Let $p$ be prime. Consider the group $G$ given by the presentation
$$P=\langle a,b,\{ x_m\mid m\in\Bbb N\}\mid a^p, \{x_m^{p^m}, x_m=b^mab^{-m}\mid m\in\Bbb N\}\rangle.$$
My question is two-fold:
Are the only finite orders of elements in $G$ in the set $$X=\{p^k\mid k\in\Bbb N\cup\{0\}\}?$$
If so, how do I show it?
The reason this is a two-fold question is that I'm fairly sure the answer to (1) is "yes", so I'm more concerned with (2).
Thoughts:
It seems like we can rely on (generalising) this standard proof that for free groups, we have $F_r\le F_2$. The relations $x_m=b^mab^{-m}$ can be removed by Tietze transformations to give $G$ isomorphic to the group given by
$$Q=\langle a,b\mid a^p, \{(b^mab^{-m})^{p^m}\mid m\in\Bbb N\}\rangle.$$
Now I wave my hands a little and say something like, by looking at $P$ and $Q$, we get
$$G\stackrel{{\rm approx.}}{\cong}\left((\Bbb Z\ast\Bbb Z_p)\ast\left({\huge*}_{m\in\Bbb N}\Bbb Z_{p^m}\right)\right)/H,\tag{$*$}$$
where the $\Bbb Z$ comes from $b$, $\Bbb Z_p$ comes from $a^p$, $\Bbb Z_{p^m}$ comes from $x_m$, and $H$ is some leftover stuff from $x_m=b^mab^{-m}$; and it is my intuition, based on $P$ and $Q$, that no orders of finite elements exist for $G$ outside $X$. The free products suggest this to me.

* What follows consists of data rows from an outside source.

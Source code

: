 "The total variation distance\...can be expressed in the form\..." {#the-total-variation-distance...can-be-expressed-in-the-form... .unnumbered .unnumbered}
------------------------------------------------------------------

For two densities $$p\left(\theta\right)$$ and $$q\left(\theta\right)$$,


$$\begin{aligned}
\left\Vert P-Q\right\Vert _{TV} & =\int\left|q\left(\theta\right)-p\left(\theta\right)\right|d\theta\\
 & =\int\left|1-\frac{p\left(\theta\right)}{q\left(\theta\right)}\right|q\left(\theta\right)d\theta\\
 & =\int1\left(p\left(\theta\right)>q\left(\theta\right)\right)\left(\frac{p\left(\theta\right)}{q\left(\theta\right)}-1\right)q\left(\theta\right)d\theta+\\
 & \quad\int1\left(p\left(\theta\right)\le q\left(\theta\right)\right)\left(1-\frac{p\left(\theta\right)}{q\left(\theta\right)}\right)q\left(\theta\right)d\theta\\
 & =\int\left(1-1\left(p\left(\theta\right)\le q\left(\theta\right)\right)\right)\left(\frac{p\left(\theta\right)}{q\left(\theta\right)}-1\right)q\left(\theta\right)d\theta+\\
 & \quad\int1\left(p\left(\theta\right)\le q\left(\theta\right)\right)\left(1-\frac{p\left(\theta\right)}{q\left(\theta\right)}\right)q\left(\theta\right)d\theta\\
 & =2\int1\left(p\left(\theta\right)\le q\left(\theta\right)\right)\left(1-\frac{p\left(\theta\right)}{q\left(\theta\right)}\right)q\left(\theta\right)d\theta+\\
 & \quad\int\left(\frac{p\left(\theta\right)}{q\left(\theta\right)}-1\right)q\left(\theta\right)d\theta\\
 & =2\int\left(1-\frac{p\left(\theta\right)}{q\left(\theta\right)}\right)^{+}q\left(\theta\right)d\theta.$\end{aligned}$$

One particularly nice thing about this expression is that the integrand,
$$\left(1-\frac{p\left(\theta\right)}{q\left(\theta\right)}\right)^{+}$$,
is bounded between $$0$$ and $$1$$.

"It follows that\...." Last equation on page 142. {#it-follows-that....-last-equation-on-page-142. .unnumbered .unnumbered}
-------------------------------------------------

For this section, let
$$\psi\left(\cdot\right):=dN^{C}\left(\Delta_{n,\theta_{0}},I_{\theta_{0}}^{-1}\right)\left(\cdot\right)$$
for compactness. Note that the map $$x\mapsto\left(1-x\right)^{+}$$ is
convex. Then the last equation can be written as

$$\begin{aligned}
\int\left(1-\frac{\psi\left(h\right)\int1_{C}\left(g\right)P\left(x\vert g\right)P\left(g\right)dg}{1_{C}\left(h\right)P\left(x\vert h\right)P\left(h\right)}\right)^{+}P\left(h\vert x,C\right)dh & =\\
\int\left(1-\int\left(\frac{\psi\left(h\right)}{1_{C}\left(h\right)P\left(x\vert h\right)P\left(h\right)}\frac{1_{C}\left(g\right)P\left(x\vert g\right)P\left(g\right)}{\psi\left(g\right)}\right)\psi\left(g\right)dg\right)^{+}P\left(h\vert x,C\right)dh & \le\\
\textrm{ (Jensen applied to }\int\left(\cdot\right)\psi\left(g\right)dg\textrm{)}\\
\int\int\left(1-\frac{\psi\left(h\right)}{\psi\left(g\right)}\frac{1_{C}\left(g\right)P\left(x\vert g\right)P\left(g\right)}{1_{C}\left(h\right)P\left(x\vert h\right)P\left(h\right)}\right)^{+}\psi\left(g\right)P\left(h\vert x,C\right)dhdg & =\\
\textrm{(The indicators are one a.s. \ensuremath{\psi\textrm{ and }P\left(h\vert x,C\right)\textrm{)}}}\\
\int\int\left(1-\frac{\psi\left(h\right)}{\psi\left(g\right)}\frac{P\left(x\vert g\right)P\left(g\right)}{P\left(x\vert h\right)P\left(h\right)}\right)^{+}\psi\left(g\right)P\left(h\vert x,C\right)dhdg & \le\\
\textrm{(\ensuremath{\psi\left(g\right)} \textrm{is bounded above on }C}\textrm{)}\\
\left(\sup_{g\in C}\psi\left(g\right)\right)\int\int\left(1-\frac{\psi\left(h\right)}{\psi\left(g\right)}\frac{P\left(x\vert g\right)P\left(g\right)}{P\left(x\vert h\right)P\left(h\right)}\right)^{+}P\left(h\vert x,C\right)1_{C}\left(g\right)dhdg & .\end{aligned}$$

The best I can do from here is say, "just look at $(*)$!"
Please help.
If $x_m$ is conjugate to $a$, then the order of $x_m$ coincides with the order of $a$, that is, the order of $x_m$ is $p$. It follows that the finite orders of elements of group $G$ are $p$ and $1$.